**Task brief**: Pull every line containing the word "длительность" from the records.

Data excerpts

'''

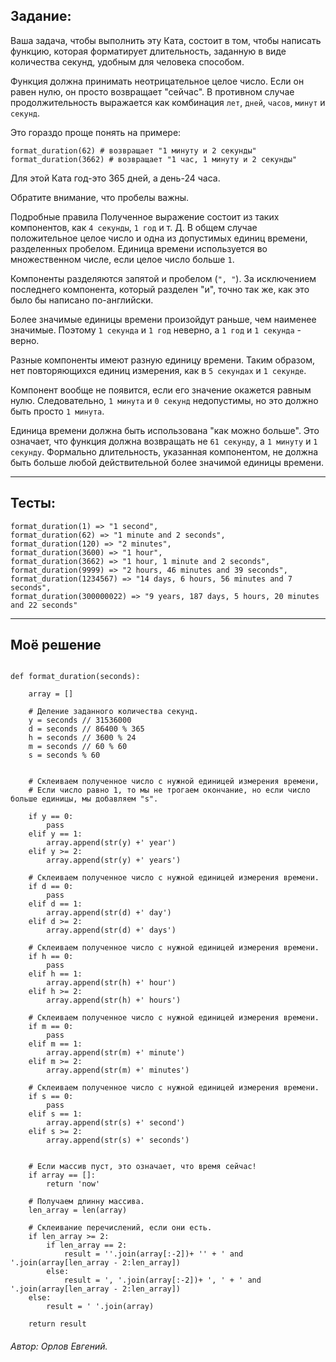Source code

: <h2>Задание:</h2>

Ваша задача, чтобы выполнить эту Ката, состоит в том, чтобы написать функцию, которая форматирует длительность, заданную в виде количества секунд, удобным для человека способом.

Функция должна принимать неотрицательное целое число. Если он равен нулю, он просто возвращает "сейчас". В противном случае продолжительность выражается как комбинация `лет`, `дней`, `часов`, `минут` и `секунд`.

Это гораздо проще понять на примере:
```
format_duration(62) # возвращает "1 минуту и 2 секунды"
format_duration(3662) # возвращает "1 час, 1 минуту и 2 секунды"
```
Для этой Ката год-это 365 дней, а день-24 часа.

Обратите внимание, что пробелы важны.

Подробные правила
Полученное выражение состоит из таких компонентов, как `4 секунды`, `1 год` и т. Д. В общем случае положительное целое число и одна из допустимых единиц времени, разделенных пробелом. Единица времени используется во множественном числе, если целое число больше `1`.

Компоненты разделяются запятой и пробелом (`", "`). За исключением последнего компонента, который разделен "и", точно так же, как это было бы написано по-английски.

Более значимые единицы времени произойдут раньше, чем наименее значимые. Поэтому `1 секунда` и `1 год` неверно, а `1 год` и `1 секунда` - верно.

Разные компоненты имеют разную единицу времени. Таким образом, нет повторяющихся единиц измерения, как в `5 секундах` и `1 секунде`.

Компонент вообще не появится, если его значение окажется равным нулю. Следовательно, `1 минута` и `0 секунд` недопустимы, но это должно быть просто `1 минута`.

Единица времени должна быть использована "как можно больше". Это означает, что функция должна возвращать не `61 секунду`, а `1 минуту` и `1 секунду`. Формально длительность, указанная компонентом, не должна быть больше любой действительной более значимой единицы времени.
<hr>

<h2>Тесты:</h2>

```
format_duration(1) => "1 second",
format_duration(62) => "1 minute and 2 seconds",
format_duration(120) => "2 minutes",
format_duration(3600) => "1 hour",
format_duration(3662) => "1 hour, 1 minute and 2 seconds",
format_duration(9999) => "2 hours, 46 minutes and 39 seconds",
format_duration(1234567) => "14 days, 6 hours, 56 minutes and 7 seconds",
format_duration(300000022) => "9 years, 187 days, 5 hours, 20 minutes and 22 seconds"
```

<hr>

<h2>Моё решение</h2>

```

def format_duration(seconds):

    array = []
    
    # Деление заданного количества секунд.
    y = seconds // 31536000
    d = seconds // 86400 % 365
    h = seconds // 3600 % 24
    m = seconds // 60 % 60
    s = seconds % 60
    
    
    # Склеиваем полученное число с нужной единицей измерения времени,
    # Если число равно 1, то мы не трогаем окончание, но если число больше единицы, мы добавляем "s".
    
    if y == 0:
        pass
    elif y == 1:
        array.append(str(y) +' year')
    elif y >= 2:
        array.append(str(y) +' years')
        
    # Склеиваем полученное число с нужной единицей измерения времени.
    if d == 0:
        pass
    elif d == 1:
        array.append(str(d) +' day')
    elif d >= 2:
        array.append(str(d) +' days')
        
    # Склеиваем полученное число с нужной единицей измерения времени.
    if h == 0:
        pass
    elif h == 1:
        array.append(str(h) +' hour')
    elif h >= 2:
        array.append(str(h) +' hours')
        
    # Склеиваем полученное число с нужной единицей измерения времени.
    if m == 0:
        pass
    elif m == 1:
        array.append(str(m) +' minute')
    elif m >= 2:
        array.append(str(m) +' minutes')
        
    # Склеиваем полученное число с нужной единицей измерения времени.
    if s == 0:
        pass
    elif s == 1:
        array.append(str(s) +' second')
    elif s >= 2:
        array.append(str(s) +' seconds')
    
    
    # Если массив пуст, это означает, что время сейчас!
    if array == []:
        return 'now'
    
    # Получаем длинну массива.
    len_array = len(array)
    
    # Склеивание перечислений, если они есть.
    if len_array >= 2:
        if len_array == 2:
            result = ''.join(array[:-2])+ '' + ' and '.join(array[len_array - 2:len_array])
        else:
            result = ', '.join(array[:-2])+ ', ' + ' and '.join(array[len_array - 2:len_array])
    else:
        result = ' '.join(array)
    
    return result
```

<h6><span>Автор:</span> Орлов Евгений.</h6>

'''

**Solution for this problem**:
Ваша задача, чтобы выполнить эту Ката, состоит в том, чтобы написать функцию, которая форматирует длительность, заданную в виде количества секунд, удобным для человека способом.
Единица времени должна быть использована "как можно больше". Это означает, что функция должна возвращать не `61 секунду`, а `1 минуту` и `1 секунду`. Формально длительность, указанная компонентом, не должна быть больше любой действительной более значимой единицы времени.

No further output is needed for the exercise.